Development of protocatechualdehyde proliposomes-based sustained-release pellets with improved bioavailability and desired pharmacokinetic behavior for angina chronotherapy.

The present study was aimed to develope a proliposomal formulation to decrease the hepatic first-pass metabolism of protocatechualdehyde (PD), followed by pellet coating to modify the drug release for angina chronotherapy. PD proliposomes were prepared by depositing PD-phospholipid complex on mannitol powders to improve the drug encapsulation. Afterwards, the PD proliposomes were prepared into pellet cores via extrusion-spheronization using 10% κ-carrageenan as pelletization aid prior to the development of PD sustained-release pellets (PD-SRPs). Eudragit® NE 30D was chosen as coating material and the desired drug release profile of PD-SRPs was calculated for formulation optimization by deconvolution based on the circadian rhythm of variant angina.
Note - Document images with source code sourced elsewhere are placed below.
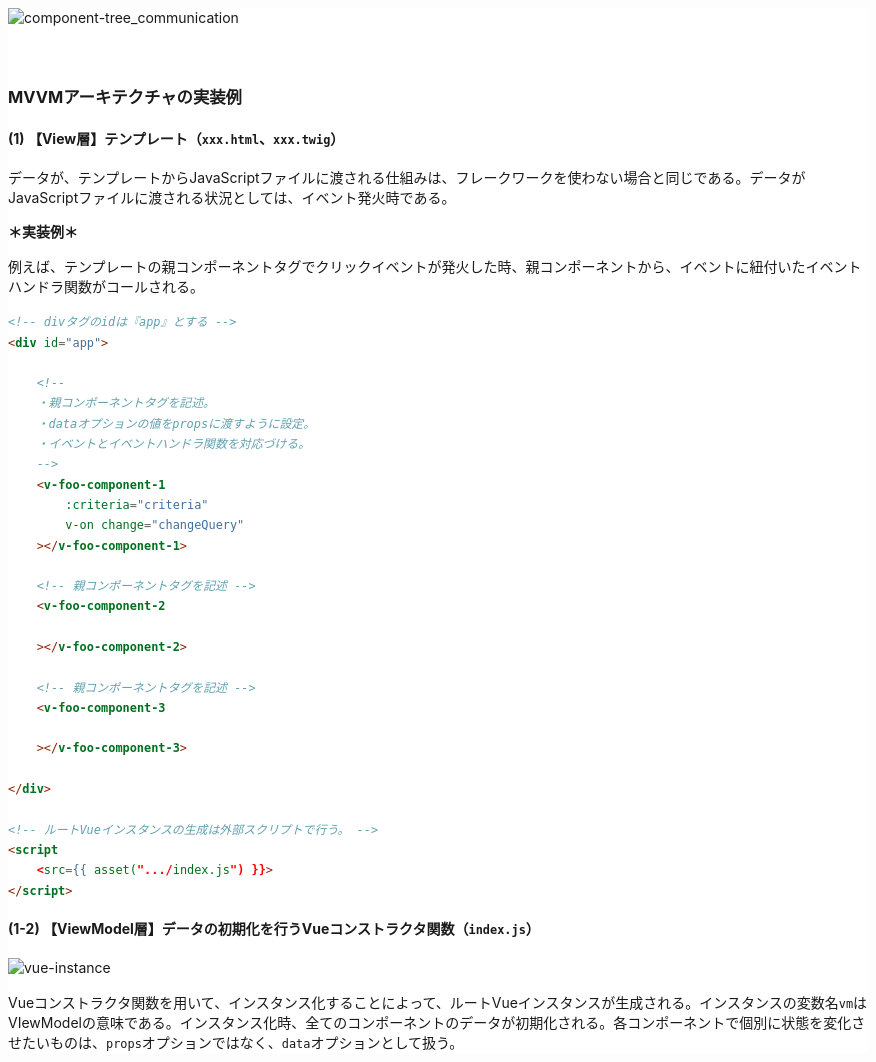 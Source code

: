 ![component-tree_communication](https://raw.githubusercontent.com/hiroki-it/tech-notebook/master/images/component-tree_communication.png)

<br>

### MVVMアーキテクチャの実装例

#### (1) 【View層】テンプレート（```xxx.html```、```xxx.twig```）

データが、テンプレートからJavaScriptファイルに渡される仕組みは、フレークワークを使わない場合と同じである。データがJavaScriptファイルに渡される状況としては、イベント発火時である。

**＊実装例＊**

例えば、テンプレートの親コンポーネントタグでクリックイベントが発火した時、親コンポーネントから、イベントに紐付いたイベントハンドラ関数がコールされる。

```html
<!-- divタグのidは『app』とする -->
<div id="app">
  
    <!-- 
    ・親コンポーネントタグを記述。
    ・dataオプションの値をpropsに渡すように設定。
    ・イベントとイベントハンドラ関数を対応づける。
    -->
    <v-foo-component-1
        :criteria="criteria"
        v-on change="changeQuery"
    ></v-foo-component-1>

    <!-- 親コンポーネントタグを記述 -->
    <v-foo-component-2
                         
    ></v-foo-component-2>

    <!-- 親コンポーネントタグを記述 -->
    <v-foo-component-3
                         
    ></v-foo-component-3>
  
</div>

<!-- ルートVueインスタンスの生成は外部スクリプトで行う。 -->
<script 
    <src={{ asset(".../index.js") }}>
</script>
```
#### (1-2) 【ViewModel層】データの初期化を行うVueコンストラクタ関数（```index.js```）

![vue-instance](https://raw.githubusercontent.com/hiroki-it/tech-notebook/master/images/vue-instance.png)

Vueコンストラクタ関数を用いて、インスタンス化することによって、ルートVueインスタンスが生成される。インスタンスの変数名```vm```はVIewModelの意味である。インスタンス化時、全てのコンポーネントのデータが初期化される。各コンポーネントで個別に状態を変化させたいものは、```props```オプションではなく、```data```オプションとして扱う。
A high similarity factor (f2=85.72) was achieved when the coating weight was 30% and the sustained release behavior also prevented the destruction of liposomes by gastric fluids. Pharmacokinetic studies revealed a basically consistent trend between the actual and the predicted plasma concentration-time curve with absolute percent errors (%PE) of concentrations <10% in 2–12h. Meanwhile, a relative bioavailability of 200% was achieved compared with pure PD. Therefore, the development of proliposomes-based PD-SRPs was an effective strategy to provide both improved oral bioavailability and desired drug plasma concentration-time course for angina chronotherapy.